Power Meter - LCD and Arduino based.
After recently reading Emon’s webpage on monitoring power consumption with a VT, CT an and arduino, I quickly bread-boarded their recommended circuit. Seen HERE.
You need an AC plug pack and a clip on CT. The AC plugpack gives us a directly proportional voltage to the AC mains voltage. The CT gives us a voltage directly proportional to the AC mains current.
It seemed to work well so I transferred it to a prototyping shield and added an LCD keypad on top. The code can measure Voltage, current, power factor, resistive power and reactive power.
It’s done by using the fantastic emon library which does all the heavy lifting. Making it possible to do away with rectifying the AC signal and giving us all the calculated values straight to variables.

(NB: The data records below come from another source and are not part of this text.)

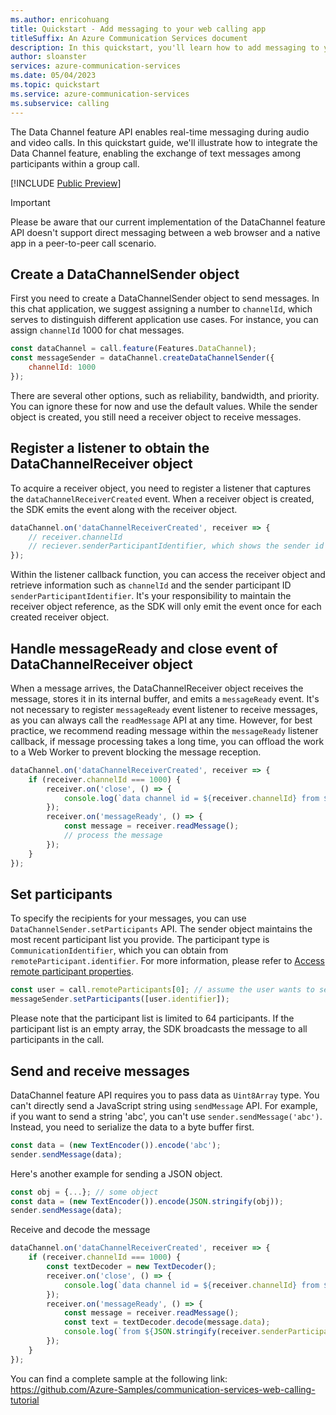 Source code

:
 ```yaml
---
ms.author: enricohuang
title: Quickstart - Add messaging to your web calling app
titleSuffix: An Azure Communication Services document
description: In this quickstart, you'll learn how to add messaging to your existing web calling app using Azure Communication Services.
author: sloanster
services: azure-communication-services
ms.date: 05/04/2023
ms.topic: quickstart
ms.service: azure-communication-services
ms.subservice: calling
---
```


The Data Channel feature API enables real-time messaging during audio and video calls. In this quickstart guide, we'll illustrate how to integrate the Data Channel feature, enabling the exchange of text messages among participants within a group call.


[!INCLUDE [Public Preview](../../../../includes/public-preview-include-document.md)]

>[!IMPORTANT]
> Please be aware that our current implementation of the DataChannel feature API doesn't support direct messaging between a web browser and a native app in a peer-to-peer call scenario.


## Create a DataChannelSender object
First you need to create a DataChannelSender object to send messages. In this chat application, we suggest assigning a number to `channelId`, which serves to distinguish different application use cases. For instance, you can assign `channelId` 1000 for chat messages.

```js
const dataChannel = call.feature(Features.DataChannel);
const messageSender = dataChannel.createDataChannelSender({
    channelId: 1000
});
```

There are several other options, such as reliability, bandwidth, and priority. You can ignore these for now and use the default values.
While the sender object is created, you still need a receiver object to receive messages.

## Register a listener to obtain the DataChannelReceiver object

To acquire a receiver object, you need to register a listener that captures the `dataChannelReceiverCreated` event.
When a receiver object is created, the SDK emits the event along with the receiver object.

```js
dataChannel.on('dataChannelReceiverCreated', receiver => {
    // receiver.channelId
    // reciever.senderParticipantIdentifier, which shows the sender id
});
```

Within the listener callback function, you can access the receiver object and retrieve information such as `channelId` and the sender participant ID `senderParticipantIdentifier`.
It's your responsibility to maintain the receiver object reference, as the SDK will only emit the event once for each created receiver object.

## Handle messageReady and close event of DataChannelReceiver object

When a message arrives, the DataChannelReceiver object receives the message, stores it in its internal buffer, and emits a `messageReady` event.
It's not necessary to register `messageReady` event listener to receive messages, as you can always call the `readMessage` API at any time.
However, for best practice, we recommend reading message within the `messageReady` listener callback, if message processing takes a long time, you can
offload the work to a Web Worker to prevent blocking the message reception.

```js
dataChannel.on('dataChannelReceiverCreated', receiver => {
    if (receiver.channelId === 1000) {
        receiver.on('close', () => {
            console.log(`data channel id = ${receiver.channelId} from ${JSON.stringify(receiver.senderParticipantIdentifier)} is closed`);
        });
        receiver.on('messageReady', () => {
            const message = receiver.readMessage();
            // process the message
        });
    }
});
```
## Set participants

To specify the recipients for your messages, you can use `DataChannelSender.setParticipants` API. The sender object maintains the most recent participant list you provide.
The participant type is `CommunicationIdentifier`, which you can obtain from `remoteParticipant.identifier`. For more information, please refer to [Access remote participant properties](../../../../how-tos/calling-sdk/manage-calls.md?pivots=platform-web#access-remote-participant-properties).

```js
const user = call.remoteParticipants[0]; // assume the user wants to send a message to the first participant in the remoteParticipants list
messageSender.setParticipants([user.identifier]);
```
Please note that the participant list is limited to 64 participants. If the participant list is an empty array, the SDK broadcasts the message to all participants in the call.

## Send and receive messages

DataChannel feature API requires you to pass data as `Uint8Array` type. You can't directly send a JavaScript string using `sendMessage` API.
For example, if you want to send a string 'abc', you can't use `sender.sendMessage('abc')`. Instead, you need to serialize the data to a byte buffer first.
```js
const data = (new TextEncoder()).encode('abc');
sender.sendMessage(data);
```
Here's another example for sending a JSON object.
```js
const obj = {...}; // some object
const data = (new TextEncoder()).encode(JSON.stringify(obj));
sender.sendMessage(data);
```

Receive and decode the message
```js
dataChannel.on('dataChannelReceiverCreated', receiver => {
    if (receiver.channelId === 1000) {
        const textDecoder = new TextDecoder();
        receiver.on('close', () => {
            console.log(`data channel id = ${receiver.channelId} from ${JSON.stringify(receiver.senderParticipantIdentifier)} is closed`);
        });
        receiver.on('messageReady', () => {
            const message = receiver.readMessage();
            const text = textDecoder.decode(message.data);
            console.log(`from ${JSON.stringify(receiver.senderParticipantIdentifier)}:${text}`);
        });
    }
});
```

You can find a complete sample at the following link: https://github.com/Azure-Samples/communication-services-web-calling-tutorial
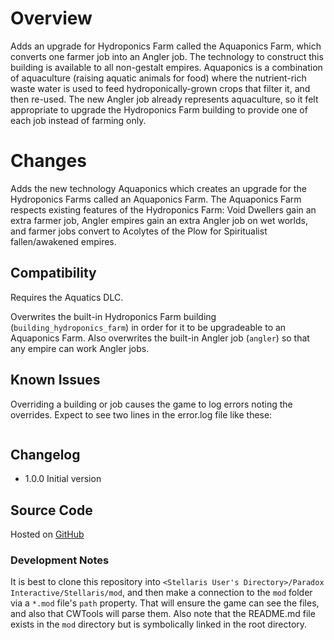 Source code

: # Overview

Adds an upgrade for Hydroponics Farm called the Aquaponics Farm, which converts one farmer job into an Angler job.  The technology to construct this building is available to all non-gestalt empires.  Aquaponics is a combination of aquaculture (raising aquatic animals for food) where the nutrient-rich waste water is used to feed hydroponically-grown crops that filter it, and then re-used.  The new Angler job already represents aquaculture, so it felt appropriate to upgrade the Hydroponics Farm building to provide one of each job instead of farming only.

# Changes

Adds the new technology Aquaponics which creates an upgrade for the Hydroponics Farms called an Aquaponics Farm.  The Aquaponics Farm respects existing features of the Hydroponics Farm: Void Dwellers gain an extra farmer job, Angler empires gain an extra Angler job on wet worlds, and farmer jobs convert to Acolytes of the Plow for Spiritualist fallen/awakened empires.

## Compatibility

Requires the Aquatics DLC.

Overwrites the built-in Hydroponics Farm building (`building_hydroponics_farm`) in order for it to be upgradeable to an Aquaponics Farm.  Also overwrites the built-in Angler job (`angler`) so that any empire can work Angler jobs.

## Known Issues

Overriding a building or job causes the game to log errors noting the overrides.  Expect to see two lines in the error.log file like these:

```

```

## Changelog

* 1.0.0 Initial version

## Source Code

Hosted on [GitHub]()

### Development Notes

It is best to clone this repository into `<Stellaris User's Directory>/Paradox Interactive/Stellaris/mod`, and then make a connection to the `mod` folder via a `*.mod` file's `path` property.  That will ensure the game can see the files, and also that CWTools will parse them.  Also note that the README.md file exists in the `mod` directory but is symbolically linked in the root directory.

In the setup these 2 lines initialise everything:
emon1.voltage(3, 225, 1); // Voltage: input pin, calibration, phase_shift
emon1.current(2, 0.3); // Current: input pin, calibration.
Later in the code each variable can be pulled out to use with this code:
emon1.calcVI(20,2000); // Calculate all. No.of half wavelengths (crossings), time-out
emon1.serialprint(); // Print out all variables (realpower, apparent power, Vrms, Irms, power factor)
float realPower = emon1.realPower; //extract Real Power into variable
float apparentPower = emon1.apparentPower; //extract Apparent Power into variable
float powerFactor = emon1.powerFactor; //extract Power Factor into Variable
float supplyVoltage = emon1.Vrms; //extract Vrms into Variable
float Irms = emon1.Irms; //extract Irms into Variable
Things to Do
I hope to add a web page output and possibly 3 phase measurement.
This project is fantastic for learning about power factor and how each component is measured.
Here is the example code. Using the EMON library because its pretty good.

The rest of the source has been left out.